El espíritu ciudadano consistía, en tiempos de la democracia, acabada de nacer del útero sangriento de Europa, en tomar las armas con el fin de defenderla. El espíritu ciudadano moderno consiste en hacer gestos, que a veces, son tan espectaculares y tan fuertes que llegan a trastornar la Historia a falta de acabarla.
Acuérdate Lola, no hace mucho, de ese irakí con nombre simbólico que se atrevió a enfurecerse ante un discurso almibarado que denota con la sangrienta realidad. Él se llama Montazir, lo que en árabe significa “el que espera”. Él espera, tal vez, que comprendamos que en ocasiones hay que cortar el silencio cómplice por ¡gestos expresivos!
Es cierto hermosa y querida Lola, que la línea era limítrofe entre la violencia a secas y la violencia simbólica. La cabeza de Bush hubiese sabido algo, si sus lecciones de tenis no le hubiesen dado riñones suficientemente flexibles para esquivar el golpe. Durante mucho tiempo imaginé el horror, si hubiese sido un gobernante oriental, que no dominara muy bien sus reflejos, que fuese fiel al peso ponderal de rigor en las altas esferas del poder ¡en esas regiones! El gesto no fue sin embargo una firma que expresaba toda la exasperación que pueden crear gobernantes liberticidas en la nebulosa de los ciudadanos del mundo. No se acabará de hablar de este lanzamiento de zapato al rostro del gobernante por excelencia…
Creo querida Lola, que tu gesto hace parte de esos gestos ciudadanos que decorarán, desde ahora, las cabañas desesperadamente vacías de la democracia y rellenarán esos vacíos, con el fin de asegurar a la humanidad de una experiencia que merece hacer escuela, pero que experimenta las turbulencias de un mundo que se ha vuelto loco. Las sociedades civiles necesitan tanto de esta solidaridad para hacer del porvenir un mundo viable.

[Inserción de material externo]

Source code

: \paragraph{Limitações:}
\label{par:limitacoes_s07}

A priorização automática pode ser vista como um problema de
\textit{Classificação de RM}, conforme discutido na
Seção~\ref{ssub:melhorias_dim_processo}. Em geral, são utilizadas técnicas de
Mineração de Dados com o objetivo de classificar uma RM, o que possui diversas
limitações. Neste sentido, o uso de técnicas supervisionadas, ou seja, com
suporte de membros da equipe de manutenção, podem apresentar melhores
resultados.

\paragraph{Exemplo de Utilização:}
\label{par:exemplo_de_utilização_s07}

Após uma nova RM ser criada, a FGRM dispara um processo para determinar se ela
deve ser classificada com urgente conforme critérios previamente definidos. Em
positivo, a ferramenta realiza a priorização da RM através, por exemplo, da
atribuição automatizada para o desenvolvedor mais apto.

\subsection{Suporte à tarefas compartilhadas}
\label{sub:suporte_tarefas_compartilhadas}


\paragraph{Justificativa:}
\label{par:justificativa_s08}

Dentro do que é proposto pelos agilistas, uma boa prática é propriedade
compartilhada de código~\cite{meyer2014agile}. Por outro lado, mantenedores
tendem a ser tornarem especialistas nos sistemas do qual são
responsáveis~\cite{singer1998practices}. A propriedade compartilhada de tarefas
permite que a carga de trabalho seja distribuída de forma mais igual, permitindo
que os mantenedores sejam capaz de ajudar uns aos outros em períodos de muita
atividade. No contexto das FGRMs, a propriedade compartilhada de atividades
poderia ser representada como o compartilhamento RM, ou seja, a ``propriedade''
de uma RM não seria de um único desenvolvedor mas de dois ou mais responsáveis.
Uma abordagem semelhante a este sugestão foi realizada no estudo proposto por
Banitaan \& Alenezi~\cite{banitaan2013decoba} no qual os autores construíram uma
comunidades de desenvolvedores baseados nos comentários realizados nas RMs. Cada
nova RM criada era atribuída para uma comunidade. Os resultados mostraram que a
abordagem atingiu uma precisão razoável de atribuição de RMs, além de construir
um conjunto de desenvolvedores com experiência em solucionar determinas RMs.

Es imperativo lanzar nuestros zapatos, cada uno a su manera, al rostro de una dictadura ascendente que corre el peligro, cada vez más, de contaminar las políticas, ya sean nacionales o internacionales. Te agradezco, querida Lola, por tu lanzamiento de zapato, al rostro de las esferas de decisiones de tu país.
Me gustaría aprovechar mi carta abierta para ti Lola, para decir a todas las mentes libres y valientes, a todas las sociedades civiles también, que estos pequeños gestos, son grandes medios para realizar grandes revoluciones.
Entre a tu página web para asegurarme de la calidad de tu zapato, pues tu valentía me ha llevado a pensar en esos personajes enteros que Pedro Almodóvar describe tan bien.
Temo que si llevas tacones de aguja como Rebeca, el personaje principal de la película del mismo nombre, yo sea acusada de incitación de asesinato, yo que llevo velo y que por ello estoy en la lista de sospechosos y de violentos evidentemente.
Me tranquilicé al encontrar en tu página web una foto en la que llevas unos buenos zapatos para caminar con ángulos bien redondos. Me di cuenta también de las ruinas atenienses tras tu pausa determinada, y tú que eres psicoanalista y artista, significas la descomposición de los restos de una historia ateniense, ¡obligatoriamente democrática! Eso me dejo pensativa por un momento, sin diván, pero ¡volvamos a nuestros zapatos!
Su ángulo es inofensivo, no hay entonces ningún daño y los que quieran cogerme la palabra, no tendrán inconveniente en que envíes tu zapato al rostro de los que buscan acabar con la fuerza del pensamiento con la mordaza.
Hay tanto menos peligro, pues tu rostro inteligente me dice que entenderás muy bien el mensaje que se esconde detrás de mi manejo de imagen. El zapato al que yo hago alusión te concierne y tu dimisión que hará aún más mal que un tacón de aguja, transformado en ¡arma ciudadana! Vete para mejor permanecer, demisiona, protesta, habla, escribe, manifiéstate, vota, grita, en líneas generales, haz honor a tu humanidad.
Lola, guarda tu zapato, continua haciendo caminatas en Atenas y meditando sobre los vestigios de una era caduca, pero envía tu dimisión, ¡la Historia la recibirá!